Lines Fiction: Dein Zeichenstil in der interaktiven Anwendung korrespondiert mit deinem Zeichnstil auf Papier. Digital baut sich in „Navigator“ eine nervöse Linie auf, die in der Zeichnung auf Papier als Liniensammlung wiederkehrt. Hast du beide, die digitale Linie und die Linie auf Papier gleichzeitig entwickelt?

Jorn Ebner: Während meines Studiums interessierte ich mich für Animation und entwickelte eine Art „Proto-Animation“ mittels Diaüberblendungen von abfotografierten Zeichnungen. Ich entwickelte dafür einen sehr einfachen Zeichenstil, inspiriert durch eine Skizze von Buckminster Fuller.
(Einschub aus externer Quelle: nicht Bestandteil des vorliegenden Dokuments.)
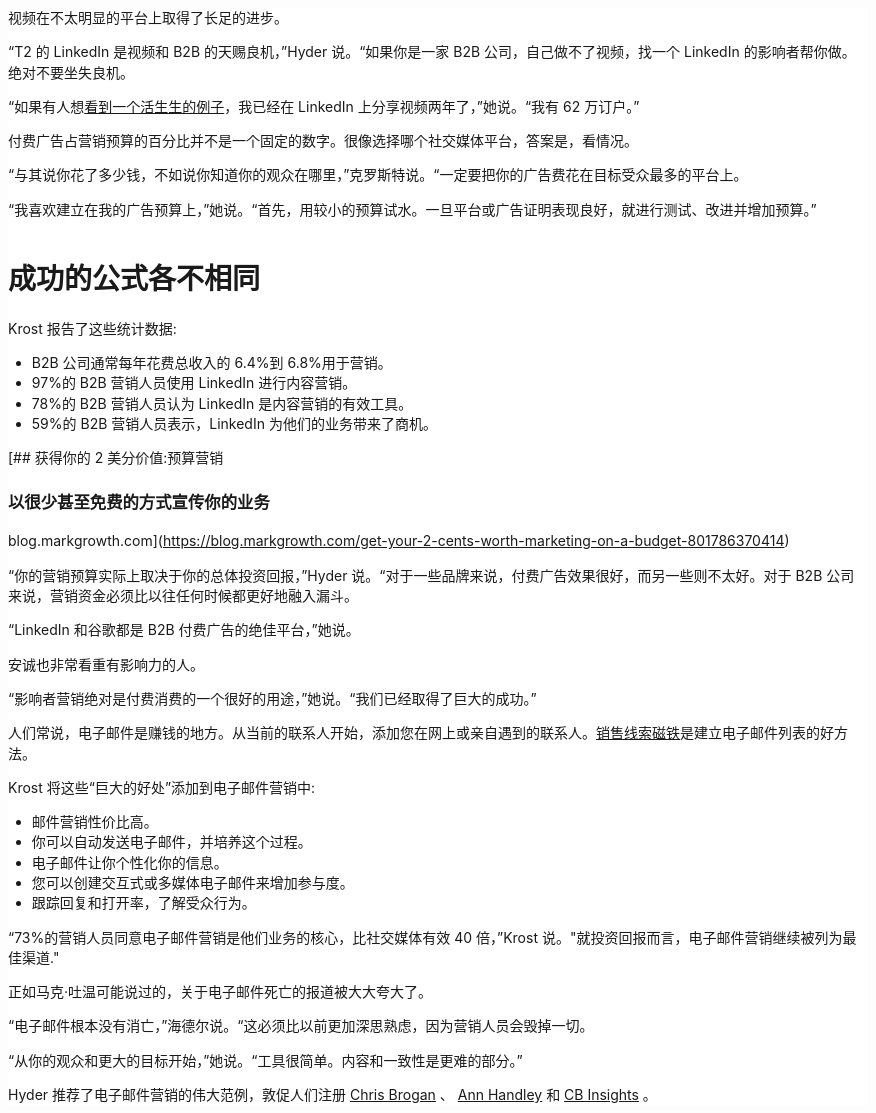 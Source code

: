 视频在不太明显的平台上取得了长足的进步。

“T2 的 LinkedIn 是视频和 B2B 的天赐良机，”Hyder 说。“如果你是一家 B2B 公司，自己做不了视频，找一个 LinkedIn 的影响者帮你做。绝对不要坐失良机。

“如果有人想[看到一个活生生的例子](https://www.linkedin.com/in/shamahyder/)，我已经在 LinkedIn 上分享视频两年了，”她说。“我有 62 万订户。”

付费广告占营销预算的百分比并不是一个固定的数字。很像选择哪个社交媒体平台，答案是，看情况。

“与其说你花了多少钱，不如说你知道你的观众在哪里，”克罗斯特说。“一定要把你的广告费花在目标受众最多的平台上。

“我喜欢建立在我的广告预算上，”她说。“首先，用较小的预算试水。一旦平台或广告证明表现良好，就进行测试、改进并增加预算。”

# **成功的公式各不相同**

Krost 报告了这些统计数据:

*   B2B 公司通常每年花费总收入的 6.4%到 6.8%用于营销。
*   97%的 B2B 营销人员使用 LinkedIn 进行内容营销。
*   78%的 B2B 营销人员认为 LinkedIn 是内容营销的有效工具。
*   59%的 B2B 营销人员表示，LinkedIn 为他们的业务带来了商机。

[](https://blog.markgrowth.com/get-your-2-cents-worth-marketing-on-a-budget-801786370414) [## 获得你的 2 美分价值:预算营销

### 以很少甚至免费的方式宣传你的业务

blog.markgrowth.com](https://blog.markgrowth.com/get-your-2-cents-worth-marketing-on-a-budget-801786370414) 

“你的营销预算实际上取决于你的总体投资回报，”Hyder 说。“对于一些品牌来说，付费广告效果很好，而另一些则不太好。对于 B2B 公司来说，营销资金必须比以往任何时候都更好地融入漏斗。

“LinkedIn 和谷歌都是 B2B 付费广告的绝佳平台，”她说。

安诚也非常看重有影响力的人。

“影响者营销绝对是付费消费的一个很好的用途，”她说。“我们已经取得了巨大的成功。”

人们常说，电子邮件是赚钱的地方。从当前的联系人开始，添加您在网上或亲自遇到的联系人。[销售线索磁铁](https://blog.markgrowth.com/lead-magnets-attractive-ways-to-get-your-foot-in-the-door-2005d8be6f96?source=friends_link&sk=486e392d0e5fa857a8efc14adaae5512)是建立电子邮件列表的好方法。

Krost 将这些“巨大的好处”添加到电子邮件营销中:

*   邮件营销性价比高。
*   你可以自动发送电子邮件，并培养这个过程。
*   电子邮件让你个性化你的信息。
*   您可以创建交互式或多媒体电子邮件来增加参与度。
*   跟踪回复和打开率，了解受众行为。

“73%的营销人员同意电子邮件营销是他们业务的核心，比社交媒体有效 40 倍，”Krost 说。"就投资回报而言，电子邮件营销继续被列为最佳渠道."

正如马克·吐温可能说过的，关于电子邮件死亡的报道被大大夸大了。

“电子邮件根本没有消亡，”海德尔说。“这必须比以前更加深思熟虑，因为营销人员会毁掉一切。

“从你的观众和更大的目标开始，”她说。“工具很简单。内容和一致性是更难的部分。”

Hyder 推荐了电子邮件营销的伟大范例，敦促人们注册 [Chris Brogan](https://twitter.com/chrisbrogan/) 、 [Ann Handley](https://twitter.com/annhandley/) 和 [CB Insights](https://twitter.com/CBinsights/) 。

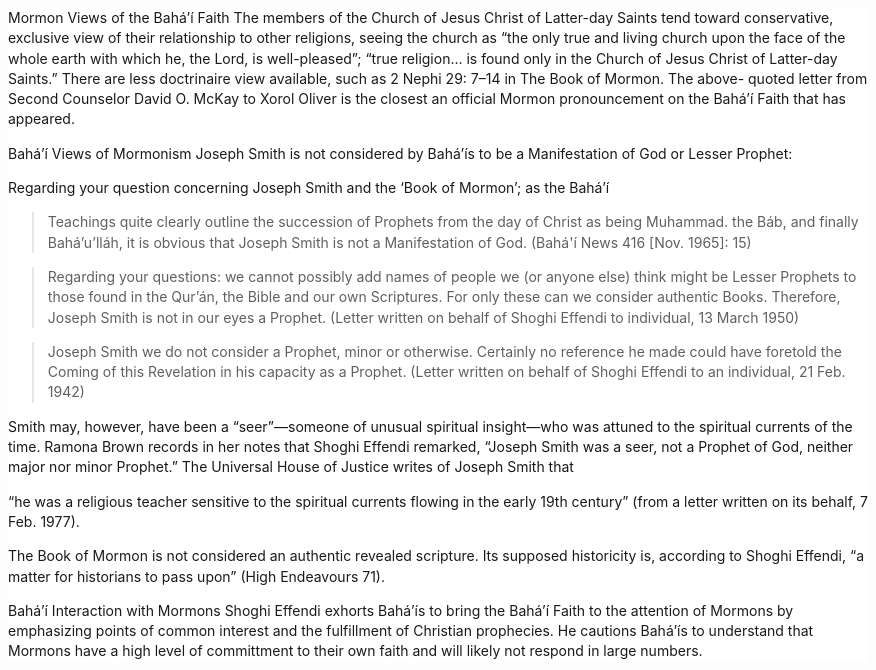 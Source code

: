 Mormon Views of the Bahá’í Faith
The members of the Church of Jesus Christ of Latter-day Saints tend toward conservative, exclusive view of their
relationship to other religions, seeing the church as “the only true and living church upon the face of the whole earth
with which he, the Lord, is well-pleased”; “true religion… is found only in the Church of Jesus Christ of Latter-day
Saints.” There are less doctrinaire view available, such as 2 Nephi 29: 7–14 in The Book of Mormon. The above-
quoted letter from Second Counselor David O. McKay to Xorol Oliver is the closest an official Mormon
pronouncement on the Bahá’í Faith that has appeared.

Bahá’í Views of Mormonism
Joseph Smith is not considered by Bahá’ís to be a Manifestation of God or Lesser Prophet:

Regarding your question concerning Joseph Smith and the ‘Book of Mormon’; as the Bahá’í
> Teachings quite clearly outline the succession of Prophets from the day of Christ as being Muhammad. the
> Báb, and finally Bahá’u’lláh, it is obvious that Joseph Smith is not a Manifestation of God. (Bahá'í News
> 416 [Nov. 1965]: 15)

> Regarding your questions: we cannot possibly add names of people we (or anyone else) think might be
> Lesser Prophets to those found in the Qur’án, the Bible and our own Scriptures. For only these can we
> consider authentic Books. Therefore, Joseph Smith is not in our eyes a Prophet. (Letter written on behalf of
> Shoghi Effendi to individual, 13 March 1950)

> Joseph Smith we do not consider a Prophet, minor or otherwise. Certainly no reference he made could have
> foretold the Coming of this Revelation in his capacity as a Prophet. (Letter written on behalf of Shoghi
> Effendi to an individual, 21 Feb. 1942)

Smith may, however, have been a “seer”—someone of unusual spiritual insight—who was attuned to the spiritual
currents of the time. Ramona Brown records in her notes that Shoghi Effendi remarked, “Joseph Smith was a seer,
not a Prophet of God, neither major nor minor Prophet.” The Universal House of Justice writes of Joseph Smith that

“he was a religious teacher sensitive to the spiritual currents flowing in the early 19th century” (from a letter written
on its behalf, 7 Feb. 1977).

The Book of Mormon is not considered an authentic revealed scripture. Its supposed historicity is, according
to Shoghi Effendi, “a matter for historians to pass upon” (High Endeavours 71).

Bahá’í Interaction with Mormons
Shoghi Effendi exhorts Bahá’ís to bring the Bahá’í Faith to the attention of Mormons by emphasizing points of
common interest and the fulfillment of Christian prophecies. He cautions Bahá’ís to understand that Mormons have
a high level of committment to their own faith and will likely not respond in large numbers.
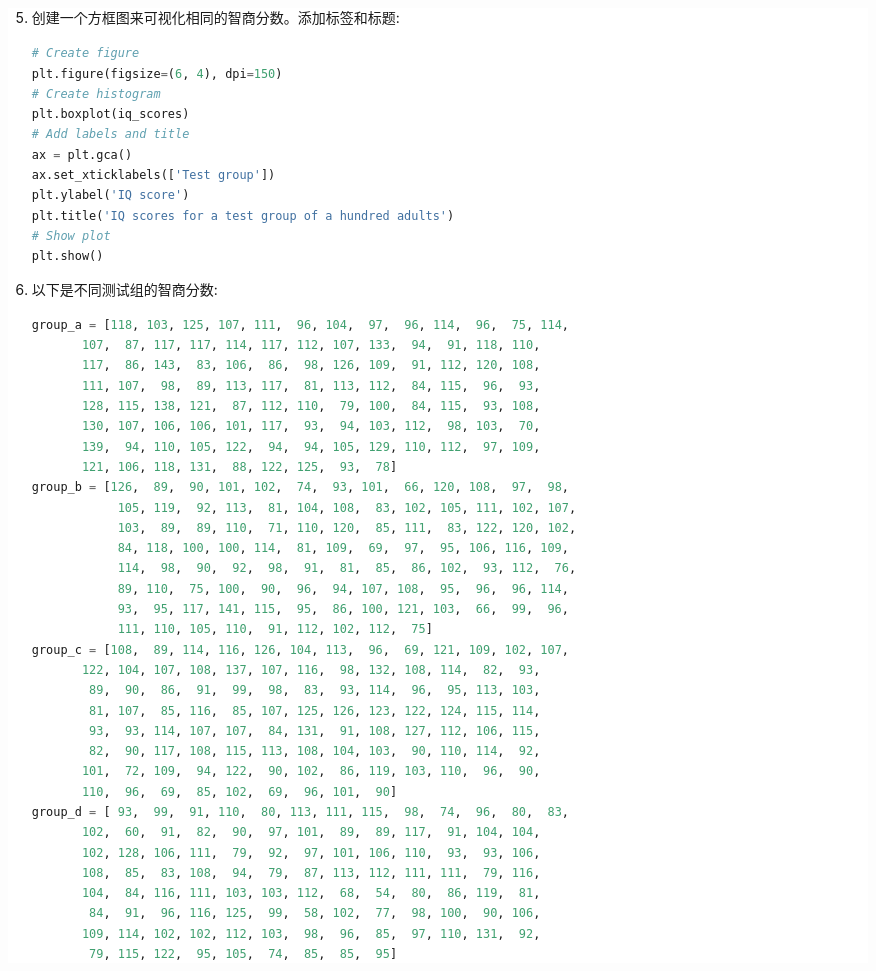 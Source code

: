 5.  创建一个方框图来可视化相同的智商分数。添加标签和标题:

    ```py
    # Create figure
    plt.figure(figsize=(6, 4), dpi=150)
    # Create histogram
    plt.boxplot(iq_scores)
    # Add labels and title
    ax = plt.gca()
    ax.set_xticklabels(['Test group'])
    plt.ylabel('IQ score')
    plt.title('IQ scores for a test group of a hundred adults')
    # Show plot
    plt.show()
    ```

6.  以下是不同测试组的智商分数:

    ```py
    group_a = [118, 103, 125, 107, 111,  96, 104,  97,  96, 114,  96,  75, 114,
           107,  87, 117, 117, 114, 117, 112, 107, 133,  94,  91, 118, 110,
           117,  86, 143,  83, 106,  86,  98, 126, 109,  91, 112, 120, 108,
           111, 107,  98,  89, 113, 117,  81, 113, 112,  84, 115,  96,  93,
           128, 115, 138, 121,  87, 112, 110,  79, 100,  84, 115,  93, 108,
           130, 107, 106, 106, 101, 117,  93,  94, 103, 112,  98, 103,  70,
           139,  94, 110, 105, 122,  94,  94, 105, 129, 110, 112,  97, 109,
           121, 106, 118, 131,  88, 122, 125,  93,  78]
    group_b = [126,  89,  90, 101, 102,  74,  93, 101,  66, 120, 108,  97,  98,
                105, 119,  92, 113,  81, 104, 108,  83, 102, 105, 111, 102, 107,
                103,  89,  89, 110,  71, 110, 120,  85, 111,  83, 122, 120, 102,
                84, 118, 100, 100, 114,  81, 109,  69,  97,  95, 106, 116, 109,
                114,  98,  90,  92,  98,  91,  81,  85,  86, 102,  93, 112,  76,
                89, 110,  75, 100,  90,  96,  94, 107, 108,  95,  96,  96, 114,
                93,  95, 117, 141, 115,  95,  86, 100, 121, 103,  66,  99,  96,
                111, 110, 105, 110,  91, 112, 102, 112,  75]
    group_c = [108,  89, 114, 116, 126, 104, 113,  96,  69, 121, 109, 102, 107,
           122, 104, 107, 108, 137, 107, 116,  98, 132, 108, 114,  82,  93,
            89,  90,  86,  91,  99,  98,  83,  93, 114,  96,  95, 113, 103,
            81, 107,  85, 116,  85, 107, 125, 126, 123, 122, 124, 115, 114,
            93,  93, 114, 107, 107,  84, 131,  91, 108, 127, 112, 106, 115,
            82,  90, 117, 108, 115, 113, 108, 104, 103,  90, 110, 114,  92,
           101,  72, 109,  94, 122,  90, 102,  86, 119, 103, 110,  96,  90,
           110,  96,  69,  85, 102,  69,  96, 101,  90]
    group_d = [ 93,  99,  91, 110,  80, 113, 111, 115,  98,  74,  96,  80,  83,
           102,  60,  91,  82,  90,  97, 101,  89,  89, 117,  91, 104, 104,
           102, 128, 106, 111,  79,  92,  97, 101, 106, 110,  93,  93, 106,
           108,  85,  83, 108,  94,  79,  87, 113, 112, 111, 111,  79, 116,
           104,  84, 116, 111, 103, 103, 112,  68,  54,  80,  86, 119,  81,
            84,  91,  96, 116, 125,  99,  58, 102,  77,  98, 100,  90, 106,
           109, 114, 102, 102, 112, 103,  98,  96,  85,  97, 110, 131,  92,
            79, 115, 122,  95, 105,  74,  85,  85,  95]
    ```
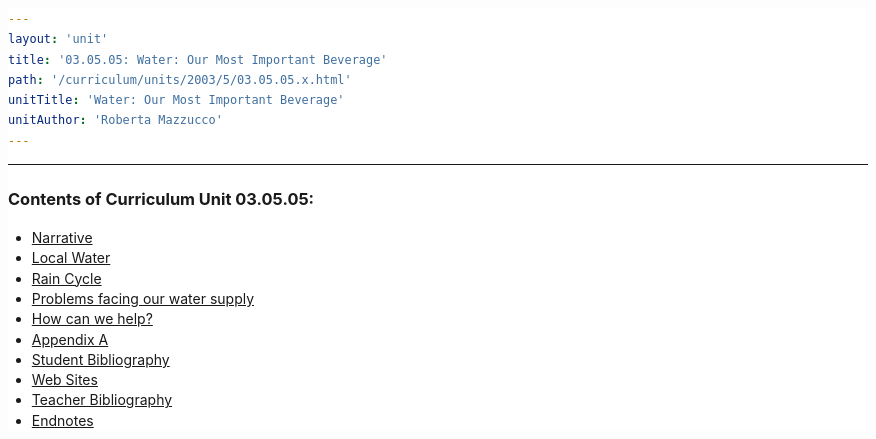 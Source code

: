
 ```yaml
---
layout: 'unit'
title: '03.05.05: Water: Our Most Important Beverage'
path: '/curriculum/units/2003/5/03.05.05.x.html'
unitTitle: 'Water: Our Most Important Beverage'
unitAuthor: 'Roberta Mazzucco'
---
```


<body>
<hr/>
 <h3>
  Contents of Curriculum Unit 03.05.05:
 </h3>
 <ul>
  <a href="#a">
   <li>
    Narrative
   </li>
  </a>
  <a href="#b">
   <li>
    Local Water
   </li>
  </a>
  <a href="#c">
   <li>
    Rain Cycle
   </li>
  </a>
  <a href="#d">
   <li>
    Problems facing our water supply
   </li>
  </a>
  <a href="#e">
   <li>
    How can we help?
   </li>
  </a>
  <a href="#f">
   <li>
    Appendix A
   </li>
  </a>
  <a href="#g">
   <li>
    Student Bibliography
   </li>
  </a>
  <a href="#h">
   <li>
    Web Sites
   </li>
  </a>
  <a href="#i">
   <li>
    Teacher Bibliography
   </li>
  </a>
  <a href="#j">
   <li>
    Endnotes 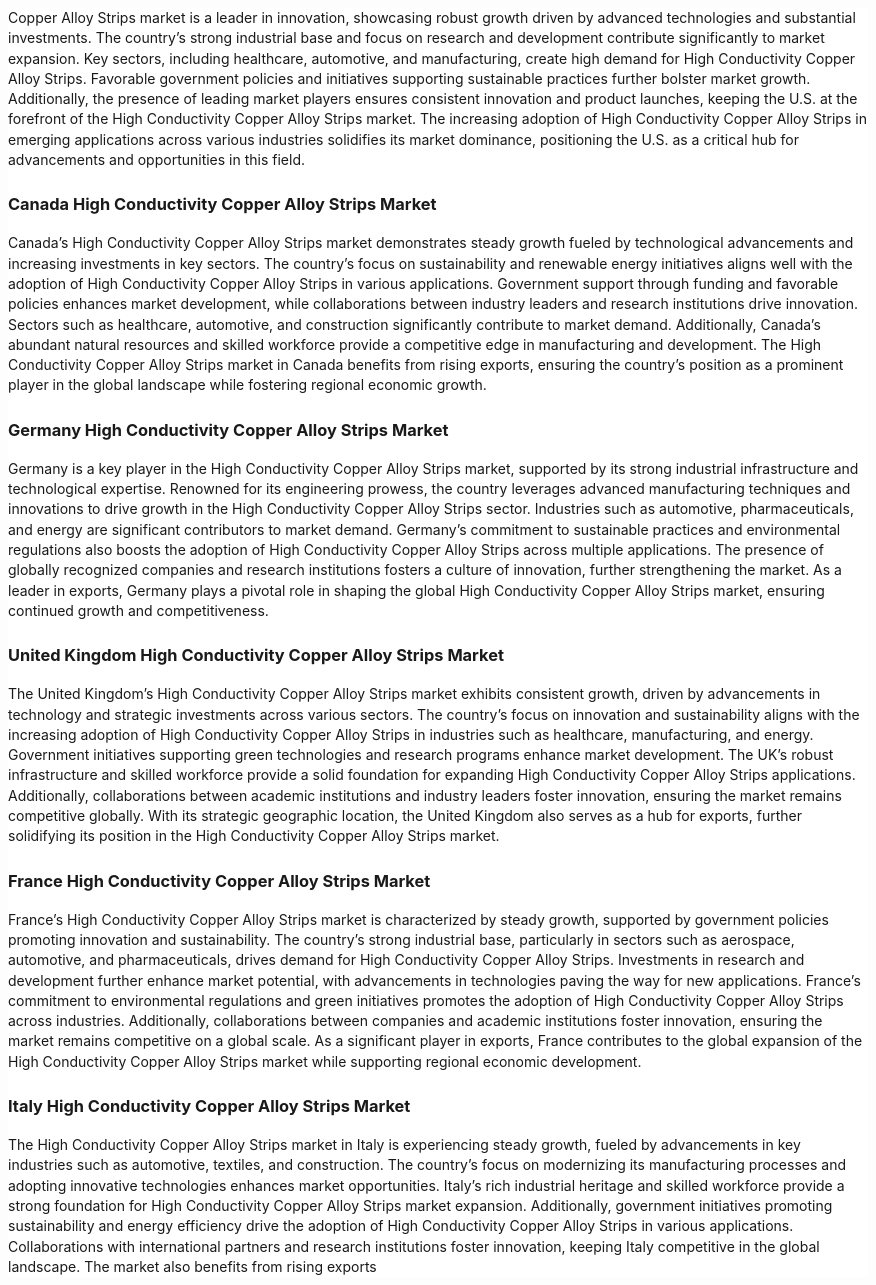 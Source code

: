 Copper Alloy Strips market is a leader in innovation, showcasing robust growth driven by advanced technologies and substantial investments. The country&rsquo;s strong industrial base and focus on research and development contribute significantly to market expansion. Key sectors, including healthcare, automotive, and manufacturing, create high demand for High Conductivity Copper Alloy Strips. Favorable government policies and initiatives supporting sustainable practices further bolster market growth. Additionally, the presence of leading market players ensures consistent innovation and product launches, keeping the U.S. at the forefront of the High Conductivity Copper Alloy Strips market. The increasing adoption of High Conductivity Copper Alloy Strips in emerging applications across various industries solidifies its market dominance, positioning the U.S. as a critical hub for advancements and opportunities in this field.</p><h3>Canada High Conductivity Copper Alloy Strips Market</h3><p>Canada&rsquo;s High Conductivity Copper Alloy Strips market demonstrates steady growth fueled by technological advancements and increasing investments in key sectors. The country&rsquo;s focus on sustainability and renewable energy initiatives aligns well with the adoption of High Conductivity Copper Alloy Strips in various applications. Government support through funding and favorable policies enhances market development, while collaborations between industry leaders and research institutions drive innovation. Sectors such as healthcare, automotive, and construction significantly contribute to market demand. Additionally, Canada&rsquo;s abundant natural resources and skilled workforce provide a competitive edge in manufacturing and development. The High Conductivity Copper Alloy Strips market in Canada benefits from rising exports, ensuring the country&rsquo;s position as a prominent player in the global landscape while fostering regional economic growth.</p><h3>Germany High Conductivity Copper Alloy Strips Market</h3><p>Germany is a key player in the High Conductivity Copper Alloy Strips market, supported by its strong industrial infrastructure and technological expertise. Renowned for its engineering prowess, the country leverages advanced manufacturing techniques and innovations to drive growth in the High Conductivity Copper Alloy Strips sector. Industries such as automotive, pharmaceuticals, and energy are significant contributors to market demand. Germany&rsquo;s commitment to sustainable practices and environmental regulations also boosts the adoption of High Conductivity Copper Alloy Strips across multiple applications. The presence of globally recognized companies and research institutions fosters a culture of innovation, further strengthening the market. As a leader in exports, Germany plays a pivotal role in shaping the global High Conductivity Copper Alloy Strips market, ensuring continued growth and competitiveness.</p><h3>United Kingdom High Conductivity Copper Alloy Strips Market</h3><p>The United Kingdom&rsquo;s High Conductivity Copper Alloy Strips market exhibits consistent growth, driven by advancements in technology and strategic investments across various sectors. The country&rsquo;s focus on innovation and sustainability aligns with the increasing adoption of High Conductivity Copper Alloy Strips in industries such as healthcare, manufacturing, and energy. Government initiatives supporting green technologies and research programs enhance market development. The UK&rsquo;s robust infrastructure and skilled workforce provide a solid foundation for expanding High Conductivity Copper Alloy Strips applications. Additionally, collaborations between academic institutions and industry leaders foster innovation, ensuring the market remains competitive globally. With its strategic geographic location, the United Kingdom also serves as a hub for exports, further solidifying its position in the High Conductivity Copper Alloy Strips market.</p><h3>France High Conductivity Copper Alloy Strips Market</h3><p>France&rsquo;s High Conductivity Copper Alloy Strips market is characterized by steady growth, supported by government policies promoting innovation and sustainability. The country&rsquo;s strong industrial base, particularly in sectors such as aerospace, automotive, and pharmaceuticals, drives demand for High Conductivity Copper Alloy Strips. Investments in research and development further enhance market potential, with advancements in technologies paving the way for new applications. France&rsquo;s commitment to environmental regulations and green initiatives promotes the adoption of High Conductivity Copper Alloy Strips across industries. Additionally, collaborations between companies and academic institutions foster innovation, ensuring the market remains competitive on a global scale. As a significant player in exports, France contributes to the global expansion of the High Conductivity Copper Alloy Strips market while supporting regional economic development.</p><h3>Italy High Conductivity Copper Alloy Strips Market</h3><p>The High Conductivity Copper Alloy Strips market in Italy is experiencing steady growth, fueled by advancements in key industries such as automotive, textiles, and construction. The country&rsquo;s focus on modernizing its manufacturing processes and adopting innovative technologies enhances market opportunities. Italy&rsquo;s rich industrial heritage and skilled workforce provide a strong foundation for High Conductivity Copper Alloy Strips market expansion. Additionally, government initiatives promoting sustainability and energy efficiency drive the adoption of High Conductivity Copper Alloy Strips in various applications. Collaborations with international partners and research institutions foster innovation, keeping Italy competitive in the global landscape. The market also benefits from rising exports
Dieser Stil war dann von Vorteil für meine erste Online-Arbeit „Life Measure Constructions“ (2000) – eine Arbeit, die ich immer als interaktive Zeichnung verstand – weil die Dateien durch die einfachen Linien recht klein blieben. Bis 2004 produzierte ich drei weitere Online-Arbeiten: „Lee Marvin Toolbox“ (2001), „Leif Codices“ (2003) und „Leonardo Log“ (2004), bei denen immer größere Dateien herauskamen. In den frühen 2000er Jahren war die Datenübertragung recht beschränkt und ich war immer knapp davor, die Animationen zu groß (im Sinne von Bit-Mengen) werden zu lassen. Bei „Navigator“ waren die ursprünglichen Zeichnungen auch sehr datenintensiv und für die Animation mussten, zum Beispiel, einige Transparenzen weggelassen werden.

Meine Zeichnungen sollten nie offensichtlich digital erscheinen. Die Betrachter sollen sich nicht sicher sein, ob sie ein analoges oder ein digitales Bild betrachteten. Da ich aber den Begriff ‚digital‘ nicht mochte, habe ich meine Bilder lieber als ‚elektronische Zeichungen‘ (wie ‚elektronische Musik‘) bezeichnet und ihr Gegenstück ‚analoge Zeichnung‘. Meine elektronischen Zeichnungen sollten immer wie analoge gestische Zeichnungen aussehen, daraus habe ich dann auch analoge Zeichnungen entwickelt. In jedem Fall arbeite ich direkt mit Zeichenstiften – auf Papier oder auf mein altes Wacom Grafiktablett.

In Flash habe ich die Zeichnungen auf der Zeitleiste animiert. Das bedeutet, dass sich die Animation auf einer Abfolge einzelner frames entwickelt, ähnlich wie beim analogen Film. Die Linien entwickeln sich auf den einzelnen frames, ohne sich dabei bestimmter Flash-spezifischer Animationsformen zu bedienen. Im traditionellen Animationsfilm wären das einzelne Zeichnungen für jedes frame gewesen. In der Software konnte ich das einfacher gestalten. Auf diese Weise habe ich auch die Fotos in kleinere Stücke zerlegt: indem die Fotos in einzelne Pixel aufgebrchen wurden und die Linien dann durch Ausradieren entstanden.

Meine jüngsten analogen Zeichnungen sind sehr reich an Information, da eine Vielzahl von Linien übereinander gelagert ist. Würde ich dies in Illustrator tun, würden die Dateien schnell zu groß werden, den Rechner verlangsamen und schließlich sehr blöd zu bearbeiten sein. Für mich ist es sehr anregend, dass ich Zeichnungen produziere, die sehr unterschieden sind von den elektronischen Zeichnungen, sich aber trotzdem wenig von einander zu unterscheiden scheinen. In jedem Medium kann ich etwas tun, was das andere Medium nicht zulässt.